Records drawn from a dataset
--------------------------------
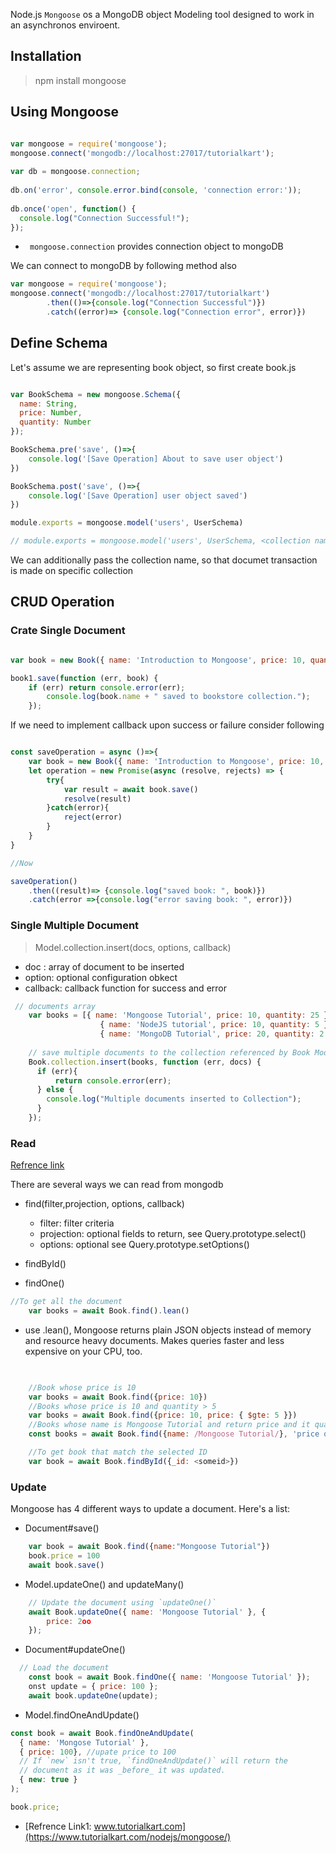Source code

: 
Node.js `Mongoose` os a MongoDB object Modeling tool designed to work in an asynchronos enviroent.


## Installation

> npm install mongoose

## Using Mongoose

```javascript

var mongoose = require('mongoose');
mongoose.connect('mongodb://localhost:27017/tutorialkart');
 
var db = mongoose.connection;
 
db.on('error', console.error.bind(console, 'connection error:'));
 
db.once('open', function() {
  console.log("Connection Successful!");
});
```

- ` mongoose.connection` provides connection object to mongoDB

We can connect to mongoDB by following method also

```javascript
var mongoose = require('mongoose');
mongoose.connect('mongodb://localhost:27017/tutorialkart')
        .then(()=>{console.log("Connection Successful")})
        .catch((error)=> {console.log("Connection error", error)})
```


## Define Schema 

  Let's assume we are representing book object, so first create book.js

```javascript

var BookSchema = new mongoose.Schema({
  name: String,
  price: Number,
  quantity: Number
});

BookSchema.pre('save', ()=>{
    console.log('[Save Operation] About to save user object')
})

BookSchema.post('save', ()=>{
    console.log('[Save Operation] user object saved')
})

module.exports = mongoose.model('users', UserSchema)

// module.exports = mongoose.model('users', UserSchema, <collection name>)

```

We can additionally pass the collection name,  so that documet transaction is made on specific collection


## CRUD Operation

### Crate Single Document

```javascript

var book = new Book({ name: 'Introduction to Mongoose', price: 10, quantity: 25 });

book1.save(function (err, book) {
    if (err) return console.error(err);
        console.log(book.name + " saved to bookstore collection.");
    }); 

```
If we need to implement callback upon success or failure consider following

```javascript

const saveOperation = async ()=>{
    var book = new Book({ name: 'Introduction to Mongoose', price: 10, quantity: 25 });
    let operation = new Promise(async (resolve, rejects) => {
        try{
            var result = await book.save()
            resolve(result)
        }catch(error){
            reject(error)
        }
    }
}

//Now 

saveOperation()
    .then((result)=> {console.log("saved book: ", book)})
    .catch(error =>{console.log("error saving book: ", error)})
```


### Single Multiple Document

>  Model.collection.insert(docs, options, callback)

- doc : array of document to be inserted
- option: optional configuration obkect
- callback: callback function for success and error


```javascript
 // documents array
    var books = [{ name: 'Mongoose Tutorial', price: 10, quantity: 25 },
                    { name: 'NodeJS tutorial', price: 10, quantity: 5 },
                    { name: 'MongoDB Tutorial', price: 20, quantity: 2 }];
 
    // save multiple documents to the collection referenced by Book Model
    Book.collection.insert(books, function (err, docs) {
      if (err){ 
          return console.error(err);
      } else {
        console.log("Multiple documents inserted to Collection");
      }
    });
```

### Read

[Refrence link](https://mongoosejs.com/docs/queries.html)

There are several ways we can read from mongodb

- find(filter,projection, options, callback)
  - filter: filter criteria
  - projection: optional fields to return, see Query.prototype.select()
  - options: optional see Query.prototype.setOptions()
  
- findById()
- findOne()

```javascript
//To get all the document
    var books = await Book.find().lean()
```
- use .lean(), Mongoose returns plain JSON objects instead of memory and resource heavy documents. Makes queries faster and less expensive on your CPU, too.


```javascript
    

    //Book whose price is 10
    var books = await Book.find({price: 10})
    //Books whose price is 10 and quantity > 5
    var books = await Book.find({price: 10, price: { $gte: 5 }})
    //Books whose name is Mongoose Tutorial and return price and it quantity only
    const books = await Book.find({name: /Mongoose Tutorial/}, 'price quantity')

    //To get book that match the selected ID
    var book = await Book.findById({_id: <someid>})


```

### Update

Mongoose has 4 different ways to update a document. Here's a list:

- Document#save()

```javascript
    var book = await Book.find({name:"Mongoose Tutorial"})
    book.price = 100
    await book.save()
```

- Model.updateOne() and updateMany()

```javascript
    // Update the document using `updateOne()`
    await Book.updateOne({ name: 'Mongoose Tutorial' }, {
        price: 2oo
    });
```
- Document#updateOne()
  
```javascript
  // Load the document
    const book = await Book.findOne({ name: 'Mongoose Tutorial' });
    onst update = { price: 100 };
    await book.updateOne(update);
```

- Model.findOneAndUpdate()

```javascript
const book = await Book.findOneAndUpdate(
  { name: 'Mongose Tutorial' },
  { price: 100}, //upate price to 100
  // If `new` isn't true, `findOneAndUpdate()` will return the
  // document as it was _before_ it was updated.
  { new: true }
);

book.price; 
```




- [Refrence Link1: www.tutorialkart.com](https://www.tutorialkart.com/nodejs/mongoose/)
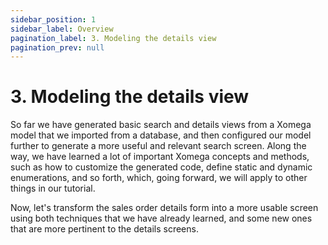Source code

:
 ```yaml
---
sidebar_position: 1
sidebar_label: Overview
pagination_label: 3. Modeling the details view
pagination_prev: null
---
```


# 3. Modeling the details view

So far we have generated basic search and details views from a Xomega model that we imported from a database, and then configured our model further to generate a more useful and relevant search screen. Along the way, we have learned a lot of important Xomega concepts and methods, such as how to customize the generated code, define static and dynamic enumerations, and so forth, which, going forward, we will apply to other things in our tutorial.

Now, let's transform the sales order details form into a more usable screen using both techniques that we have already learned, and some new ones that are more pertinent to the details screens.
--------------------------------
WHAT YOU WILL DO:
Please return only the lines above, starting at the line that has "- filter: filter criteria" and ending at the line that has "- use .lean(), Mongoose", keeping both and leaving each one unchanged.

WORKED SOLUTION:
  - filter: filter criteria
  - projection: optional fields to return, see Query.prototype.select()
  - options: optional see Query.prototype.setOptions()
  
- findById()
- findOne()

```javascript
//To get all the document
    var books = await Book.find().lean()
```
- use .lean(), Mongoose returns plain JSON objects instead of memory and resource heavy documents. Makes queries faster and less expensive on your CPU, too.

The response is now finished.